While working on the prototype of the analysis tool, it became clear that artificial intelligence could also significantly improve local transport services in other areas. "When we realised what was possible, we got in touch with RMV. Because we needed a strong partner to utilise the full potential," recalls Jens Schmidt.
As a result, SWG and Brodtmann Consulting launched "NV-ProVi", a research project funded by the Federal Ministry of Digital and Transport - with RMV as an associated partner. Passengers in Giessen are now benefiting from the results of this project. This is because the data processed by the AI forms the basis for RMV's journey planner. And this is just the beginning. In fact, there are already ideas for future applications that can be used to further optimise local transport services. The next step is to modify the sensors in the buses so that they can also recognise bicycles, wheelchairs and pushchairs.
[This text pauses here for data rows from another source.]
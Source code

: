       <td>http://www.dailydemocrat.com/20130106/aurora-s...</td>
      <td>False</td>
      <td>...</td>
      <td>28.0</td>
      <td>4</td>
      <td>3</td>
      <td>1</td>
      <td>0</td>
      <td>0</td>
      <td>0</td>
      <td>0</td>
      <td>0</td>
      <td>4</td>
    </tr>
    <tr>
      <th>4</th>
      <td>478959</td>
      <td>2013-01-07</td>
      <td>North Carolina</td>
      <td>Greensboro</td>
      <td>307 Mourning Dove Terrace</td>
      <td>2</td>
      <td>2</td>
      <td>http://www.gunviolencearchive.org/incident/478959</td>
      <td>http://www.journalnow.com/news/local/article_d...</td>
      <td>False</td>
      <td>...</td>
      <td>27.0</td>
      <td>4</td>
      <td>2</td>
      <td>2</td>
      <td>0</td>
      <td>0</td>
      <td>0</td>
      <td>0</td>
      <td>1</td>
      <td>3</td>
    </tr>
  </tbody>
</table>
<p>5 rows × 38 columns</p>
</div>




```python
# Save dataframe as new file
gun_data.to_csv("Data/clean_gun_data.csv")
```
Once this data is available, it will be included as additional information in the live map and consequently in the forecasts.
There are also plans for city planners to be able to access the data collected and processed in the buses in future. With their help, it should be possible to make the upcoming traffic simulations more meaningful. "We are already in talks with the specialists at the Technical University of Central Hesse," explains Jens Schmidt. This means that "NV-ProVi" will also have a positive impact on the Green City Plan in Giessen.
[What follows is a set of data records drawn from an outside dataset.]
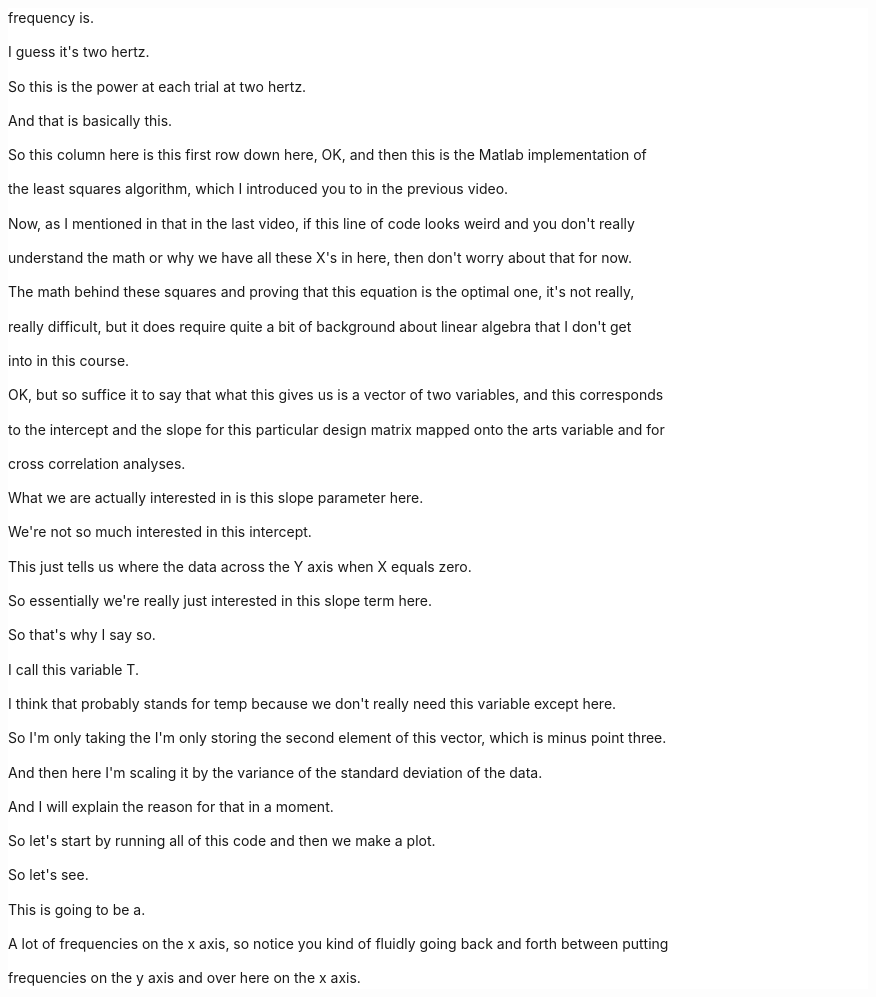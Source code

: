 frequency is.

I guess it's two hertz.

So this is the power at each trial at two hertz.

And that is basically this.

So this column here is this first row down here, OK, and then this is the Matlab implementation of

the least squares algorithm, which I introduced you to in the previous video.

Now, as I mentioned in that in the last video, if this line of code looks weird and you don't really

understand the math or why we have all these X's in here, then don't worry about that for now.

The math behind these squares and proving that this equation is the optimal one, it's not really,

really difficult, but it does require quite a bit of background about linear algebra that I don't get

into in this course.

OK, but so suffice it to say that what this gives us is a vector of two variables, and this corresponds

to the intercept and the slope for this particular design matrix mapped onto the arts variable and for

cross correlation analyses.

What we are actually interested in is this slope parameter here.

We're not so much interested in this intercept.

This just tells us where the data across the Y axis when X equals zero.

So essentially we're really just interested in this slope term here.

So that's why I say so.

I call this variable T.

I think that probably stands for temp because we don't really need this variable except here.

So I'm only taking the I'm only storing the second element of this vector, which is minus point three.

And then here I'm scaling it by the variance of the standard deviation of the data.

And I will explain the reason for that in a moment.

So let's start by running all of this code and then we make a plot.

So let's see.

This is going to be a.

A lot of frequencies on the x axis, so notice you kind of fluidly going back and forth between putting

frequencies on the y axis and over here on the x axis.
Last but not least, RMV and Brodtmann Consulting are part of the industry initiative Utilisation Forecasting, or BRAIN for short. The aim of this platform, launched by DB Regio AG, is to develop standardised capacity utilisation information throughout Germany. And thus to make travelling on local public transport more pleasant and therefore more attractive.
How the capacity utilisation display works
The RMV's existing occupancy forecast shows low (under 30 per cent), medium (30 to 60 per cent) or high occupancy (over 60 per cent) for bus and train connections in the RMV information system (app and mobile website). Vehicles that have real-time data are now labelled with an extended symbol. It is also possible to see how full a bus will be at a particular stop and at a particular time. All you have to do is enter the desired connection. After clicking on it, the expected capacity utilisation can be displayed at each stop along the route. Of course, this also works for connections further in the future.